Stories created with Storify can easily be embedded into HTML and Storify tracks where that embed code travels around the web. There's also a powerful API that allows developers to crunch the data behind all the elements of a story in numerous ways.
We talked to founder Burt Herman at Disrupt to get a more detailed low-down:
Daniweb - Where did the idea for Storify come from?
Herman - I worked as a correspondent and bureau chief for the Associated Press for 12 years, reporting around the world covering lots of different stories and saw that things are really changing in the way that media is working. Now everyone is a potential source for a story and these are key elements that you want to incorporate... So (Storify) is about ways to bring together the best of curating content, journalism and those standards along with what the crowd is doing out there on social networks.
Daniweb - Can you give an example of the ideal type of story that would work well for Storify?
Herman - We've seen these recent stories that have become touchstones for social media like the Iran protest, the Haiti earthquake. I worked for the AP and we had 3,000 staff but still you can't have somebody everywhere where news is going to happen, but because of social media somebody probably is there and they're able to report and send a photo and see what's going on, so anything like that is a great example.
Daniweb - It seems to operate essentially as a dashboard that gives someone a template and quick access to Twitter, Google, Flickr and other sources. So it seems like it's really mainly about cutting down on browser tabs. Is that right or are we oversimplifying?

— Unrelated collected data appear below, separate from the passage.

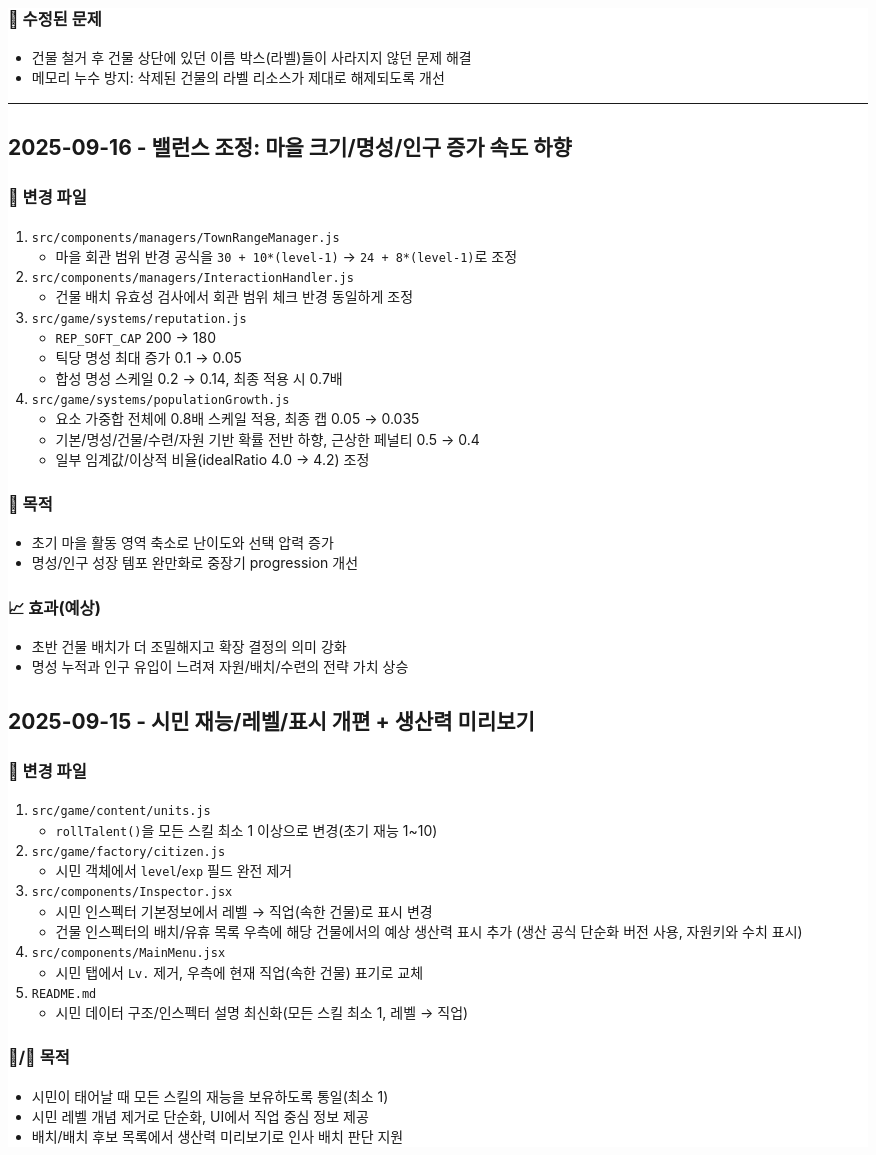 ### 🐛 수정된 문제
- 건물 철거 후 건물 상단에 있던 이름 박스(라벨)들이 사라지지 않던 문제 해결
- 메모리 누수 방지: 삭제된 건물의 라벨 리소스가 제대로 해제되도록 개선

---
## 2025-09-16 - 밸런스 조정: 마을 크기/명성/인구 증가 속도 하향

### 🔧 변경 파일
1. `src/components/managers/TownRangeManager.js`
   - 마을 회관 범위 반경 공식을 `30 + 10*(level-1)` → `24 + 8*(level-1)`로 조정
2. `src/components/managers/InteractionHandler.js`
   - 건물 배치 유효성 검사에서 회관 범위 체크 반경 동일하게 조정
3. `src/game/systems/reputation.js`
   - `REP_SOFT_CAP` 200 → 180
   - 틱당 명성 최대 증가 0.1 → 0.05
   - 합성 명성 스케일 0.2 → 0.14, 최종 적용 시 0.7배
4. `src/game/systems/populationGrowth.js`
   - 요소 가중합 전체에 0.8배 스케일 적용, 최종 캡 0.05 → 0.035
   - 기본/명성/건물/수련/자원 기반 확률 전반 하향, 근상한 페널티 0.5 → 0.4
   - 일부 임계값/이상적 비율(idealRatio 4.0 → 4.2) 조정

### 🎯 목적
- 초기 마을 활동 영역 축소로 난이도와 선택 압력 증가
- 명성/인구 성장 템포 완만화로 중장기 progression 개선

### 📈 효과(예상)
- 초반 건물 배치가 더 조밀해지고 확장 결정의 의미 강화
- 명성 누적과 인구 유입이 느려져 자원/배치/수련의 전략 가치 상승

## 2025-09-15 - 시민 재능/레벨/표시 개편 + 생산력 미리보기

### 🔧 변경 파일
1. `src/game/content/units.js`
   - `rollTalent()`을 모든 스킬 최소 1 이상으로 변경(초기 재능 1~10)
2. `src/game/factory/citizen.js`
   - 시민 객체에서 `level`/`exp` 필드 완전 제거
3. `src/components/Inspector.jsx`
   - 시민 인스펙터 기본정보에서 레벨 → 직업(속한 건물)로 표시 변경
   - 건물 인스펙터의 배치/유휴 목록 우측에 해당 건물에서의 예상 생산력 표시 추가
     (생산 공식 단순화 버전 사용, 자원키와 수치 표시)
4. `src/components/MainMenu.jsx`
   - 시민 탭에서 `Lv.` 제거, 우측에 현재 직업(속한 건물) 표기로 교체
5. `README.md`
   - 시민 데이터 구조/인스펙터 설명 최신화(모든 스킬 최소 1, 레벨 → 직업)

### 🐛/🎯 목적
- 시민이 태어날 때 모든 스킬의 재능을 보유하도록 통일(최소 1)
- 시민 레벨 개념 제거로 단순화, UI에서 직업 중심 정보 제공
- 배치/배치 후보 목록에서 생산력 미리보기로 인사 배치 판단 지원
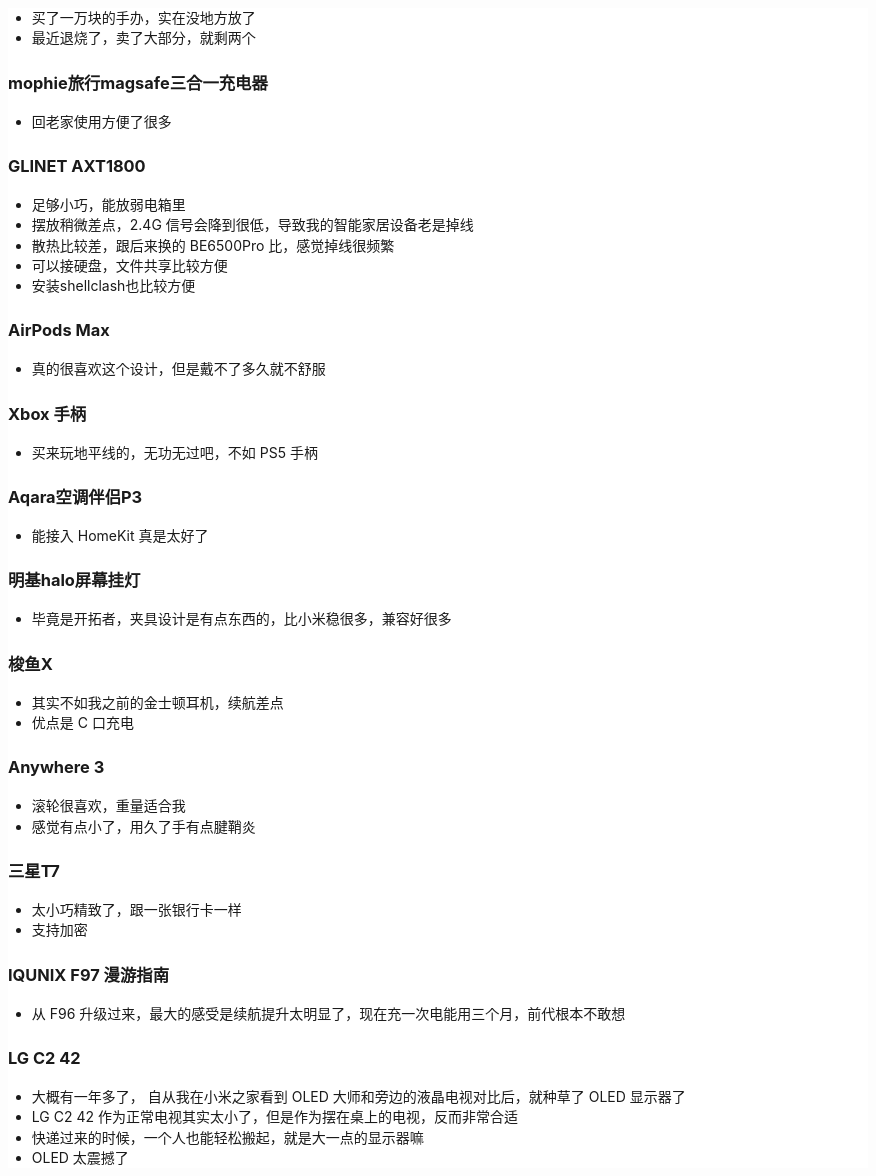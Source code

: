 - 买了一万块的手办，实在没地方放了
- 最近退烧了，卖了大部分，就剩两个

### mophie旅行magsafe三合一充电器

- 回老家使用方便了很多

### GLINET AXT1800

- 足够小巧，能放弱电箱里
- 摆放稍微差点，2.4G 信号会降到很低，导致我的智能家居设备老是掉线
- 散热比较差，跟后来换的 BE6500Pro 比，感觉掉线很频繁
- 可以接硬盘，文件共享比较方便
- 安装shellclash也比较方便

### AirPods Max

- 真的很喜欢这个设计，但是戴不了多久就不舒服

### Xbox 手柄

- 买来玩地平线的，无功无过吧，不如 PS5 手柄

### Aqara空调伴侣P3

- 能接入 HomeKit 真是太好了

### 明基halo屏幕挂灯

- 毕竟是开拓者，夹具设计是有点东西的，比小米稳很多，兼容好很多

### 梭鱼X

- 其实不如我之前的金士顿耳机，续航差点
- 优点是 C 口充电

### Anywhere 3

- 滚轮很喜欢，重量适合我
- 感觉有点小了，用久了手有点腱鞘炎

### 三星T7

- 太小巧精致了，跟一张银行卡一样
- 支持加密

### IQUNIX F97 漫游指南

- 从 F96 升级过来，最大的感受是续航提升太明显了，现在充一次电能用三个月，前代根本不敢想

### LG C2 42

- 大概有一年多了， 自从我在小米之家看到 OLED 大师和旁边的液晶电视对比后，就种草了 OLED 显示器了
- LG C2 42 作为正常电视其实太小了，但是作为摆在桌上的电视，反而非常合适
- 快递过来的时候，一个人也能轻松搬起，就是大一点的显示器嘛
- OLED 太震撼了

Herman - No, you're right. It's a dashboard and you get access to all these sources in one places. And since we have this drag and drop way of doing things - when you drag a tweet into your story, we're not just making it look nice, we're also taking all the data that comes with that behind the scenes and saving that too... Like with a Twitter user, how many followers they have, what's their avatar picture, what's their background picture, what's their geolocation, all that data is actually saved in our system. You can access the story as a developer (through our API) and look at all the data behind that and then come up with different ways to show a story or analyze the data behind that story to see which Twitter users are being quoted on which topics and how many followers they have and do all sorts of different things. We wanna kind of open this up and create stories that aren't just text and pixels, but a story that's actually made up of these elements with all the data behind it.
Daniweb - Who's your target audience? Reporters, bloggers, someone else?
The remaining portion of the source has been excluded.